Recorded information ▸
-------

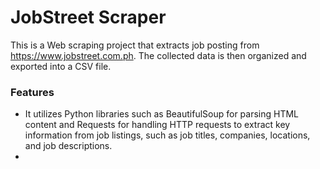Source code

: # JobStreet Scraper
This is a Web scraping project that extracts job posting from https://www.jobstreet.com.ph. The collected data is then organized and exported into a CSV file.

### Features
-  It utilizes Python libraries such as BeautifulSoup for parsing HTML content and Requests for handling HTTP requests to extract key information from job listings, such as job titles, companies, locations, and job descriptions.
-  

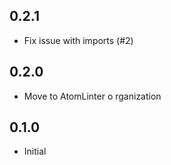 ## 0.2.1
* Fix issue with imports (#2)

## 0.2.0
* Move to AtomLinter o  rganization

## 0.1.0
* Initial
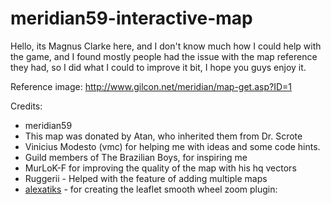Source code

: # meridian59-interactive-map

Hello, its Magnus Clarke here, and I don't know much how I could help with the game, and I found mostly people had the issue with the map reference they had, so I did what I could to improve it bit, I hope you guys enjoy it.

Reference image: http://www.gilcon.net/meridian/map-get.asp?ID=1

Credits:  
- meridian59  
- This map was donated by Atan, who inherited them from Dr. Scrote  
- Vinicius Modesto (vmc) for helping me with ideas and some code hints.  
- Guild members of The Brazilian Boys, for inspiring me  
- MurLoK-F for improving the quality of the map with his hq vectors
- Ruggerii - Helped with the feature of adding multiple maps
- [alexatiks](https://github.com/alexatiks/Leaflet.SmoothWheelZoom) - for creating the leaflet smooth wheel zoom plugin:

-------

Work to complete ▸
Lines in the material above that include the string "https" should be listed.

Solved problem ▸
This is a Web scraping project that extracts job posting from https://www.jobstreet.com.ph. The collected data is then organized and exported into a CSV file.
- [alexatiks](https://github.com/alexatiks/Leaflet.SmoothWheelZoom) - for creating the leaflet smooth wheel zoom plugin:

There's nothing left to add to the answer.